A free, open source option would be Audacity. This will allow you to isolate the part of audio where the other person is talking simply by selecting. You can learn how to use it from their Wiki. Commercial wise, Adobe Audition is sold in their creative suite packages. It might be overkill for what you need.

Enhancing sound, or any other kind of media, is tricky business.

I imagine the voice from the other person got picked up through a headset or speakers. Boosting the volume will add noise, make frequency gaps much more obvious, boost ambient sounds, and generally makes the audio sound horrid. There's not much you can do, after all you can't add quality. You can mask the horribleness though.

What you can do is add de-noise effects, available in both Audition and Audacity. This is generally subjective from the source audio and you may loose more than you'd like, but tweaked to the right settings, you can find a midground between loosing less noise and loosing less source audio.

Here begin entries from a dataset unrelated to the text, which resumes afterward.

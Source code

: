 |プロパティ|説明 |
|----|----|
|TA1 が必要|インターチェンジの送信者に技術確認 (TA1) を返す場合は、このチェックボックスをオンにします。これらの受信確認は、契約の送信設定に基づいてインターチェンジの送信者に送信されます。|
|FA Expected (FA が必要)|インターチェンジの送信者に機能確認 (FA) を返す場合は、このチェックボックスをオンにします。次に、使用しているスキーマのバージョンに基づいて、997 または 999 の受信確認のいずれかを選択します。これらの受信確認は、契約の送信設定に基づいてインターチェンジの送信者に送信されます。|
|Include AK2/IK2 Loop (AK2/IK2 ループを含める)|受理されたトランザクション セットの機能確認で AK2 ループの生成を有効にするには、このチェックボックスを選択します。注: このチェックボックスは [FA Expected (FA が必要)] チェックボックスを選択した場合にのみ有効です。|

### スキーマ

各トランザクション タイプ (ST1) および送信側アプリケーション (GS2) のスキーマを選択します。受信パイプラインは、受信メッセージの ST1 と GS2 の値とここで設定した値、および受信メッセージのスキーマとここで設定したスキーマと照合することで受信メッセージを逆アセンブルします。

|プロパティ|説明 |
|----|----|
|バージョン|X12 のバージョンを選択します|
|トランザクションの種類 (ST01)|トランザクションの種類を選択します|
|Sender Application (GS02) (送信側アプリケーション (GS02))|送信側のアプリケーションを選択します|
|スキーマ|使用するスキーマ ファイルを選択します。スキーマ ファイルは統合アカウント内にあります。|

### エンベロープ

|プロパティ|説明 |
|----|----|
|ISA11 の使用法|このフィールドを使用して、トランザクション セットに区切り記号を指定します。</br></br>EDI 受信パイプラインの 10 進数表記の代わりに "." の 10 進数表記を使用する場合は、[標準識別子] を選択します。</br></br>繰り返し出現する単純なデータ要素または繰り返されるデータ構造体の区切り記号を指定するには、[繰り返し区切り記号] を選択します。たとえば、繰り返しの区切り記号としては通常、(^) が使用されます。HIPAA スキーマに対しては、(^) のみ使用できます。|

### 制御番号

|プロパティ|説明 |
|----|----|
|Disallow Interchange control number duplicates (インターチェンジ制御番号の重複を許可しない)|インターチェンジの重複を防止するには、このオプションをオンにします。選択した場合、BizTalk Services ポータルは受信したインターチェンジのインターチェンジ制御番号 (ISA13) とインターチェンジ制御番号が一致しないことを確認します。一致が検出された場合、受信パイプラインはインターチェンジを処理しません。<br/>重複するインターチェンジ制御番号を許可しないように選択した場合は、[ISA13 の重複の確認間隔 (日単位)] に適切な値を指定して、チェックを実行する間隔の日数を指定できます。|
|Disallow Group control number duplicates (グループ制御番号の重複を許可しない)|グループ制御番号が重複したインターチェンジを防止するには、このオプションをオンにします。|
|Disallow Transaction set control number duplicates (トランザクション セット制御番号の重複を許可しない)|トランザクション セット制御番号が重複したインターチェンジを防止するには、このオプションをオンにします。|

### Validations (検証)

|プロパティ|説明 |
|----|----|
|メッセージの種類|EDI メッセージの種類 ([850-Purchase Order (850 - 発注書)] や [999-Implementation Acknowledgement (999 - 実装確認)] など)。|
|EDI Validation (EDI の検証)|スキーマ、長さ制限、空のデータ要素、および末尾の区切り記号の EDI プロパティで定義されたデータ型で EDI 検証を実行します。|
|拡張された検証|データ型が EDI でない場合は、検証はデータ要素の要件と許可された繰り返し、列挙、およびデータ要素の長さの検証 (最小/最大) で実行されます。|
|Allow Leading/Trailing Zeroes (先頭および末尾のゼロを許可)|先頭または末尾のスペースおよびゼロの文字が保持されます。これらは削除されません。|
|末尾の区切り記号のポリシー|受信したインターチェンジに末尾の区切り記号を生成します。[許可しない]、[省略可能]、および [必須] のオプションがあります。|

Since you weren't expecting this problem, you wouldn't have been able to prevent as much ambient noise as possible. No matter how quiet you shuffled in your chair or scratched you chin, boosting the volume as much as you'll have to will make these actions very obvious. Sometimes, since these are usually deep noises, using a High Pass effect over these areas can help.

A conversation on Skype usually cuts off the high and low frequencies in sound. Boosting those will boost unwanted noise in those frequencies but it will make the voice sound more legible.